Jhumpa Lahiri wins the 2015 DSC Prize for South Asian Literature for The Lowland
Rajni George Rajni George | 22 Jan, 2015
“I began writing this book 20 years ago. I’ve been working on this novel in some sense ever since I started writing,” said prizewinning novelist and short story writer Jhumpa Lahiri, who has just won the biggest prize in South Asia, the $50,000 DSC Prize for South Asian Literature.
The Lowland, shortlisted for the 2013 Man Booker Prize, is the tale of two brothers who come of age in the 1950s and 60s in Calcutta, where the Naxalite movement becomes a part of their lives; one brother joins it. Their lives take them to different places, one man moving to the United States and one staying behind for the movement; the novel’s story is the result of this decision. Lahiri, the beloved author of two novels and two short story collections, first found big fame with The Namesake, her 2003 hit, made into a Mira Nair film. Her debut collection of stories, Interpreter of Maladies, won the 2000 Pultizer Prise for Fiction.
Vijay Seshadri, 2014 Pulitzer Prize winner for Poetry and Chief Guest, awarded the prize to Lahiri’s publisher; the author spoke over Skype from Rome, Italy, where an extended project had kept her, away from the festival. “As a young girl growing up in America, this was a story I heard about. Its themes are he abandonment of one’s country, one’s political ideals and a mother’s abandonment of her child; what binds us to one another,” said Lahiri, her face held up to the microphone and projected onto a screen for fans who watched and listened, in the audience. “It came out of a desire to feel closer to India. When I published the book it was with some apprehension that I hadn’t done justice to it.”
The five shortlisted authors and books in contention for the DSC Prize this year were Bilal Tanweer for The Scatter Here is Too Great, Kamila Shamsie for A God in Every Stone, Romesh Gunesekera for Noontide Toll and Shamsur Rahman Faruqi for The Mirror of Beauty, culled from more than 75 entries sent from around the world. The jury consisted of distinguished poet and writer Keki N Daruwalla, Lahore Literary Festival founder Razi Ahmed, critic John Freeman, Maithree Wickramasinghe of the University of Kelaniya, Sri Lanka and the University of Sussex, and Michael Worton, Emeritus Professor at the University College London.

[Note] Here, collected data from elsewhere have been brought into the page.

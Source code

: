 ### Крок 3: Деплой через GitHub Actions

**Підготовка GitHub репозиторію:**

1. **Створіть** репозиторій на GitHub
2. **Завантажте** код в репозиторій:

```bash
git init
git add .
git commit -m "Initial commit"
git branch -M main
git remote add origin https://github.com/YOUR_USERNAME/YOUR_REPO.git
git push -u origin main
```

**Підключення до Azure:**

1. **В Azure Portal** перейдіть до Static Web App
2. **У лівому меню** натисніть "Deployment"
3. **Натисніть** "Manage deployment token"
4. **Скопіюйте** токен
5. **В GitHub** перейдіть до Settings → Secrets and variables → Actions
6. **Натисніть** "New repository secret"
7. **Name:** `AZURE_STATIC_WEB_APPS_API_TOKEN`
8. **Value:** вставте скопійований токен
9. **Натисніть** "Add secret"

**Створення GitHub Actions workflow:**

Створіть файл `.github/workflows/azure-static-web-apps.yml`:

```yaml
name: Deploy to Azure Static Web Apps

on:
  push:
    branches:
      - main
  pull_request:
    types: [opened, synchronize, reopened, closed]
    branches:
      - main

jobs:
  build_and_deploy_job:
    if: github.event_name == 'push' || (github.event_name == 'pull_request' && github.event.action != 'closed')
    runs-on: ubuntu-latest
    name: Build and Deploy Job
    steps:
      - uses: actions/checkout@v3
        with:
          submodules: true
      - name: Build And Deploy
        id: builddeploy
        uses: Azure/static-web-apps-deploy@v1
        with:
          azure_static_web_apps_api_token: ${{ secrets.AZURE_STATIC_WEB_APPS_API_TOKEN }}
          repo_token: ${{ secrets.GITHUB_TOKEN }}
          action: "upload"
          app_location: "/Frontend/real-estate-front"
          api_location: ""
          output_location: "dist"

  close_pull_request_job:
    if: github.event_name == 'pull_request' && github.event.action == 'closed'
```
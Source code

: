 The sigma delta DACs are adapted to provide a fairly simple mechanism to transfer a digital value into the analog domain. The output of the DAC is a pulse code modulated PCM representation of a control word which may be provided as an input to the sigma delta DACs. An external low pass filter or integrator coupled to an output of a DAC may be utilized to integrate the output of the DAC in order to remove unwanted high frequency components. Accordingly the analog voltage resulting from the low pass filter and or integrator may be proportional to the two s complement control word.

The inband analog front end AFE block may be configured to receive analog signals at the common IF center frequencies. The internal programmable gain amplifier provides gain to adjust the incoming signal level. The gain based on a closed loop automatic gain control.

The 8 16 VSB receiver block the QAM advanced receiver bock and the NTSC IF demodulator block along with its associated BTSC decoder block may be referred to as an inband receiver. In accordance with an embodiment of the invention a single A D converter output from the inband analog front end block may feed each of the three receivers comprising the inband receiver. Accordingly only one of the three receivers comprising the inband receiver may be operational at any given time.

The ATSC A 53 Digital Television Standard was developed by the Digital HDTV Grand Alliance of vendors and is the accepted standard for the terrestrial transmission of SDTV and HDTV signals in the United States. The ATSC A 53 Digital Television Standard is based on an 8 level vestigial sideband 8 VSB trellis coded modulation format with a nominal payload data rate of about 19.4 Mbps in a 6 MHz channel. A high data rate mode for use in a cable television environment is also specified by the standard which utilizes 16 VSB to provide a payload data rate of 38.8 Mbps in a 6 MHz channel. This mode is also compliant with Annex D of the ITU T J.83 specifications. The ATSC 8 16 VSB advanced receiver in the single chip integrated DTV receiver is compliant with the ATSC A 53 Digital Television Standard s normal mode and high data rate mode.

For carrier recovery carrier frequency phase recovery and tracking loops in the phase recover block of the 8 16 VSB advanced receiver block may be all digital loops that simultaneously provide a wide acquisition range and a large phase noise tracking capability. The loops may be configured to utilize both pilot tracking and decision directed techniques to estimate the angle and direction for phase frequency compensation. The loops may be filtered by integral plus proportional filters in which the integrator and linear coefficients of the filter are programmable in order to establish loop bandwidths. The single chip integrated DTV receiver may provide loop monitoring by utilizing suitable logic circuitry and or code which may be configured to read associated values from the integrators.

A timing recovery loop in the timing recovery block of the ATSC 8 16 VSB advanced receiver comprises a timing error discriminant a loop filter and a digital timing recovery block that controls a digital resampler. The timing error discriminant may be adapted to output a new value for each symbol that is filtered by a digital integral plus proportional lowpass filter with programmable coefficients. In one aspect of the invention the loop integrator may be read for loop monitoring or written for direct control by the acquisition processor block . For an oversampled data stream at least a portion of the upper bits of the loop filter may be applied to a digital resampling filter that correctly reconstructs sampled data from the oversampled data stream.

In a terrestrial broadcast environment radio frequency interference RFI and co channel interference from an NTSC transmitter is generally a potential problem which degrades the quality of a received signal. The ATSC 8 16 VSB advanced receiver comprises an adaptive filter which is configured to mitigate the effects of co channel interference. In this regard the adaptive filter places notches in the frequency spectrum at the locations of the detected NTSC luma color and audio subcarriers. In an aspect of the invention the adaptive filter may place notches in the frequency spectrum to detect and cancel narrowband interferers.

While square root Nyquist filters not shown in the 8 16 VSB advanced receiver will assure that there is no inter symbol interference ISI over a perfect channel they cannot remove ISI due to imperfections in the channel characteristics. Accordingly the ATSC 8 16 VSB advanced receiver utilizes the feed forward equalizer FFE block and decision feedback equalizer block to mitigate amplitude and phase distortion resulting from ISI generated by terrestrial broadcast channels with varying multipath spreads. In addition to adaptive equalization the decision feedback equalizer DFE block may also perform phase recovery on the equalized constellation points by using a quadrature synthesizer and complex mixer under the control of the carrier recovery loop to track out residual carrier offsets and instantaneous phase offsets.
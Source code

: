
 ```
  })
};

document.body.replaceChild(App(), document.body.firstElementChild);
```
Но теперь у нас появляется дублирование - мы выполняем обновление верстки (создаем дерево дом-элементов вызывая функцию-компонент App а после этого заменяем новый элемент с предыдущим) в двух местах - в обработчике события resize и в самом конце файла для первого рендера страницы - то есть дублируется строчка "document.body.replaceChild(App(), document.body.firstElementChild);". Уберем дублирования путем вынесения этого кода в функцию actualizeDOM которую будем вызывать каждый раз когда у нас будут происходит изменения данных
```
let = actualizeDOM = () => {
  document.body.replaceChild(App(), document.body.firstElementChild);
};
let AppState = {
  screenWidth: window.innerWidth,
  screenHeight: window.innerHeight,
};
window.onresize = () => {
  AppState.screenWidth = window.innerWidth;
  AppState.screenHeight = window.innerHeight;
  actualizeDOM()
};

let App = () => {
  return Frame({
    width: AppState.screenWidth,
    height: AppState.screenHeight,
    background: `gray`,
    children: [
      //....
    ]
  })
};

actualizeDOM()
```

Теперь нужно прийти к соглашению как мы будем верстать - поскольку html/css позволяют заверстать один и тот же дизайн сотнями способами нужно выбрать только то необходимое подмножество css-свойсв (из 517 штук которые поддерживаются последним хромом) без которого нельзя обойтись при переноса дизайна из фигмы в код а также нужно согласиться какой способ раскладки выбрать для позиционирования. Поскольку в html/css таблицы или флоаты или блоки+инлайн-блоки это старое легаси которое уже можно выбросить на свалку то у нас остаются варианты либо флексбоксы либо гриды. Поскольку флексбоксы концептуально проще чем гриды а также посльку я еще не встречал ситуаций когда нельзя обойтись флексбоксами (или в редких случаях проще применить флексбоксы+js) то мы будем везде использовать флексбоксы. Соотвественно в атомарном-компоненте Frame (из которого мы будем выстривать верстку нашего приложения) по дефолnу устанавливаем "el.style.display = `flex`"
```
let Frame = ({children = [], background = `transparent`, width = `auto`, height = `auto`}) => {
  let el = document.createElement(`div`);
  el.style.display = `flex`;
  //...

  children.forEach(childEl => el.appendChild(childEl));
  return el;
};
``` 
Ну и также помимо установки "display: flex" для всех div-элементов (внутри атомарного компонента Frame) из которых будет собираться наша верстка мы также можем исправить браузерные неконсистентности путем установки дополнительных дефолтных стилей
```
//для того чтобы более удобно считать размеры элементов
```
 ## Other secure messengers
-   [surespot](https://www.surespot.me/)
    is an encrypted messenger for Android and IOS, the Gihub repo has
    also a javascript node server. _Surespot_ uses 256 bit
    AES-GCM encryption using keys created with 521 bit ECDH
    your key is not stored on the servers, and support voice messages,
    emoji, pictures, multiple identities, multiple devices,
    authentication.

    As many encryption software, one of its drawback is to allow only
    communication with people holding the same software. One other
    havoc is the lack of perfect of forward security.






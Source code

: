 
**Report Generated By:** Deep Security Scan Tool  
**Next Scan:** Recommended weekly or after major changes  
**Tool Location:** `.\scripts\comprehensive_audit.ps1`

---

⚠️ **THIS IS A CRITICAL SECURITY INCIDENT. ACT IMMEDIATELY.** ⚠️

Daruwalla spoke as chairman of the jury, commending the winner: “The Lowland is a superb novel written in restrained prose with moments of true lyricism. It starts with a sense of loss and trauma due to the death and then the ongoing presence of a key character. The novel is partly political and partly familial, starting with an unromanticised account of the Indian Naxalite movement and ending with a series of individual emotional resolutions.The Lowland is a novel about the difficulty of love in complex personal and societal circumstances, inhabited by characters which are finely drawn and where the lowland itself is a metaphor running through their entire lives. This is a fine novel written by a writer at the height of her powers.”
"The prize will now be announced in other south Asian countries," the Narulas announced. It is to be hoped that more such rewards will come to writers, from what they call the festivalisation of literature.